Expect that the higher the cache affinity of an application's single-threaded execution, the less tolerant that application will be of the reduced cache resources available to each logical processor under Hyper-Threading Technology. For a given cache hit rate in the original, single-threaded execution, the following figure illustrates the effective miss rate, which would cause the thread to run twice as slowly as in serial. Thus, any hit rate that falls in the region between the curves should correspond to an overall speed-up when two threads are active:
The region between the curves narrows dramatically as the original cache hit rate approaches 100%, indicating that applications with excellent cache affinity will be the least tolerant of reduced effective cache size. For example, when a single-threaded run achieves a 60% hit rate, the dual-threaded run's hit rate can be as low as 10% and still offer overall speed-up. On the other hand, an application with a 99% hit rate must maintain an 88% hit rate in the smaller cache to avoid slowdown.
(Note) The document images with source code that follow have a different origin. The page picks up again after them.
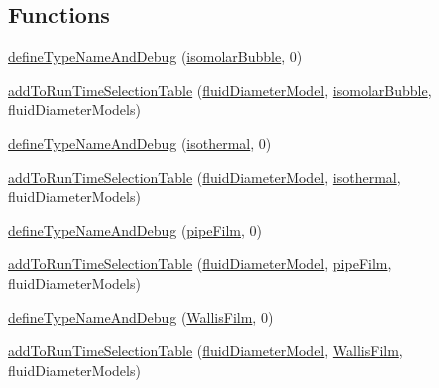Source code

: \subsection*{Functions}
\begin{DoxyCompactItemize}
\item 
\hyperlink{namespaceFoam_1_1fluidDiameterModels_abc82f417c5655214c01ff6904c56f223}{define\+Type\+Name\+And\+Debug} (\hyperlink{classFoam_1_1fluidDiameterModels_1_1isomolarBubble}{isomolar\+Bubble}, 0)
\item 
\hyperlink{namespaceFoam_1_1fluidDiameterModels_a4e598d547c7d5849e6b431705e676818}{add\+To\+Run\+Time\+Selection\+Table} (\hyperlink{classFoam_1_1fluidDiameterModel}{fluid\+Diameter\+Model}, \hyperlink{classFoam_1_1fluidDiameterModels_1_1isomolarBubble}{isomolar\+Bubble}, fluid\+Diameter\+Models)
\item 
\hyperlink{namespaceFoam_1_1fluidDiameterModels_a1dcd6f0dbed411e478eb83b1a2d1a8d3}{define\+Type\+Name\+And\+Debug} (\hyperlink{classFoam_1_1fluidDiameterModels_1_1isothermal}{isothermal}, 0)
\item 
\hyperlink{namespaceFoam_1_1fluidDiameterModels_a72f1cbf47859e6a537bcf3df0a9a6996}{add\+To\+Run\+Time\+Selection\+Table} (\hyperlink{classFoam_1_1fluidDiameterModel}{fluid\+Diameter\+Model}, \hyperlink{classFoam_1_1fluidDiameterModels_1_1isothermal}{isothermal}, fluid\+Diameter\+Models)
\item 
\hyperlink{namespaceFoam_1_1fluidDiameterModels_ac3c54613358b111bc98ec9d8294164b8}{define\+Type\+Name\+And\+Debug} (\hyperlink{classFoam_1_1fluidDiameterModels_1_1pipeFilm}{pipe\+Film}, 0)
\item 
\hyperlink{namespaceFoam_1_1fluidDiameterModels_aa7202fceec6bdf7e34379499b781e53a}{add\+To\+Run\+Time\+Selection\+Table} (\hyperlink{classFoam_1_1fluidDiameterModel}{fluid\+Diameter\+Model}, \hyperlink{classFoam_1_1fluidDiameterModels_1_1pipeFilm}{pipe\+Film}, fluid\+Diameter\+Models)
\item 
\hyperlink{namespaceFoam_1_1fluidDiameterModels_a5846c1ae32920836cc561e23e5d2404c}{define\+Type\+Name\+And\+Debug} (\hyperlink{classFoam_1_1fluidDiameterModels_1_1WallisFilm}{Wallis\+Film}, 0)
\item 
\hyperlink{namespaceFoam_1_1fluidDiameterModels_ad459fb760d8abaf76f64eed23e194f06}{add\+To\+Run\+Time\+Selection\+Table} (\hyperlink{classFoam_1_1fluidDiameterModel}{fluid\+Diameter\+Model}, \hyperlink{classFoam_1_1fluidDiameterModels_1_1WallisFilm}{Wallis\+Film}, fluid\+Diameter\+Models)
\end{DoxyCompactItemize}


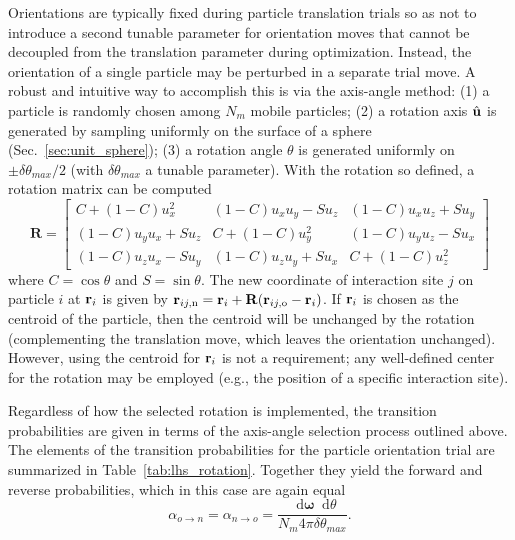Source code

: \documentclass[
  9pt,
  bestpractices,
]{livecoms}
\newcommand*\diff{\mathop{}\!\mathrm{d}}
\begin{document}
Orientations are typically fixed during particle translation trials so as not to introduce a second tunable parameter for orientation moves that cannot be decoupled from the translation parameter during optimization.
Instead, the orientation of a single particle may be perturbed in a separate trial move.
A robust and intuitive way to accomplish this is via the axis-angle method: (1) a particle is randomly chosen among $N_m$ mobile particles; (2) a rotation axis $\hat {\bf u}$ is generated by sampling uniformly on the surface of a sphere (Sec.~\ref{sec:unit_sphere}); (3) a rotation angle $\theta$ is generated uniformly on $\pm\delta\theta_{max}/2$ (with $\delta\theta_{max}$ a tunable parameter).
With the rotation so defined, a rotation matrix can be computed
\begin{equation}
\mathbf{R} =
\begin{bmatrix}
C + (1 - C) u_x^2 & (1 - C) u_x u_y - S u_z & (1 - C) u_x u_z + S u_y \\
(1 - C) u_y u_x + S u_z & C + (1 - C) u_y^2 & (1 - C) u_y u_z - S u_x \\
(1 - C) u_z u_x - S u_y & (1 - C) u_z u_y + S u_x & C + (1 - C) u_z^2
\end{bmatrix}
\label{eq:rotation_matrix}
\end{equation}
where $C =\cos\theta$ and $S = \sin\theta$.
The new coordinate of interaction site $j$ on particle $i$ at ${\bf r}_i$ is given by ${{\bf r}_{ij,{\rm n}}={\bf r}_{i}}+{\mathbf R}({\bf r}_{ij,{\rm o}}-{\bf r}_i)$.
If ${\bf r}_i$ is chosen as the centroid of the particle, then the centroid will be unchanged by the rotation (complementing the translation move, which leaves the orientation unchanged).
However, using the centroid for ${\bf r}_i$ is not a requirement; any well-defined center for the rotation may be employed (e.g., the position of a specific interaction site).


Regardless of how the selected rotation is implemented, the transition probabilities are given in terms of the axis-angle selection process outlined above.
The elements of the transition probabilities for the particle orientation trial are summarized in Table~\ref{tab:lhs_rotation}.
Together they yield the forward and reverse probabilities, which in this case are again equal
\begin{equation}
  \alpha_{o\rightarrow n}=\alpha_{n\rightarrow o} = \frac{\diff\mathbf{\omega}\diff\theta}{N_m 4\pi\delta\theta_{max}}.
\label{eq:lhs_rhs_rot_fwdrev}
\end{equation}
\end{document}

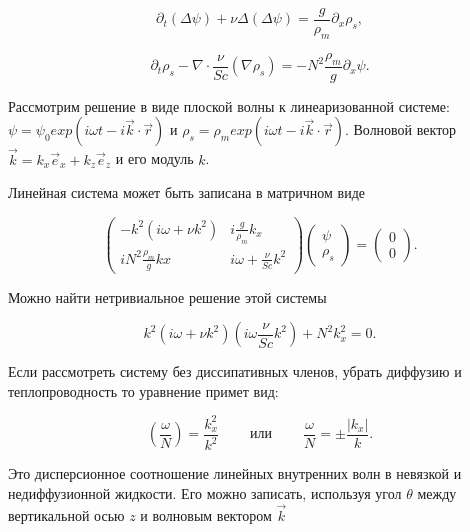 \begin{equation}
    \partial_t(\Delta \psi) + \nu \Delta (\Delta \psi) = \frac{g}{\rho_m} \partial_x \rho_s,
\end{equation}

\begin{equation}
    \partial_t \rho_s - \nabla \cdot \frac{\nu}{Sc} (\nabla \rho_s) = -N^2 \frac{\rho_m}{g}\partial_x \psi.
\end{equation}

Рассмотрим решение в виде плоской волны к линеаризованной системе: $\psi = \psi_0 exp(i\omega t - i \vec{k} \cdot \vec{r})$ и $\rho_s=\rho_m exp(i\omega t - i \vec{k}\cdot \vec{r})$. Волновой вектор $\vec{k}=k_x \vec{e}_x + k_z \vec{e}_z$ и его модуль $k$.

Линейная система может быть записана в матричном виде

\begin{equation}
    \left(\begin{array}{cc} -k^2(i\omega + \nu k^2) & i \frac{g}{\rho_m}k_x
    \\[15pt] iN^2 \frac{\rho_m}{g}kx & i\omega + \frac{\nu}{Sc} k^2 \end{array}\right)
    \left(\begin{array}{c}\psi \\[15pt] \rho_s\end{array}\right) = 
    \left(\begin{array}{c}0 \\[15pt] 0\end{array}\right).
\end{equation}

Можно найти нетривиальное решение этой системы

\begin{equation}
    k^2 \left( i\omega + \nu k^2 \right) \left(i \omega \frac{\nu}{Sc} k^2 \right) + N^2 k^2_x = 0.
\end{equation}

Если рассмотреть систему без диссипативных членов, убрать диффузию и теплопроводность то уравнение примет вид:

\begin{equation}
    \left(\frac{\omega}{N}\right)=\frac{k^2_x}{k^2} \;\;\;\;\;\;\;\; или \;\;\;\;\;\;\;\; \frac{\omega}{N}=\pm \frac{|k_x|}{k}.
\end{equation}

Это дисперсионное соотношение линейных внутренних волн в невязкой и недиффузионной жидкости. Его можно записать, используя угол $\theta$ между вертикальной осью $z$ и волновым вектором $\vec{k}$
In processors that support Hyper-Threading Technology, the goal is to execute both threads with no resource contention issues or stalls. When this occurs, two fully independent threads should be able to execute an application in half the time of a single thread. Likewise, each thread can execute up to 50% more slowly than the single-threaded case and still yield speed-up.
The following formula exhibits the approximate time to execute an application on a hypothetical system with a three-level memory hierarchy consisting of registers, cache, and main memory:
Texe/N = (1 - Fmemory) Tproc + Fmemory [Ghit Tcache + (1 - Ghit) Tmemory]
The variables used in the formula are as follows:
- N = Number of instructions executed
- Fmemory = Fraction of N that access memory
- Ghit = Fraction of loads that hit the cache
- Tproc = #cycles to process an instruction
- Tcache = #cycles to process a hit
- Tmemory = #cycles to process a miss
- Texe = Execution time
While cache hit rates,
Ghit, cannot be easily estimated for the shared cache, we can explore the performance impact of a range of possible hit rates. For the purposes of this calculation, we assume the values
Fmemory=20%,
Tproc=2,
Tcache=3, and
Tmemory=100.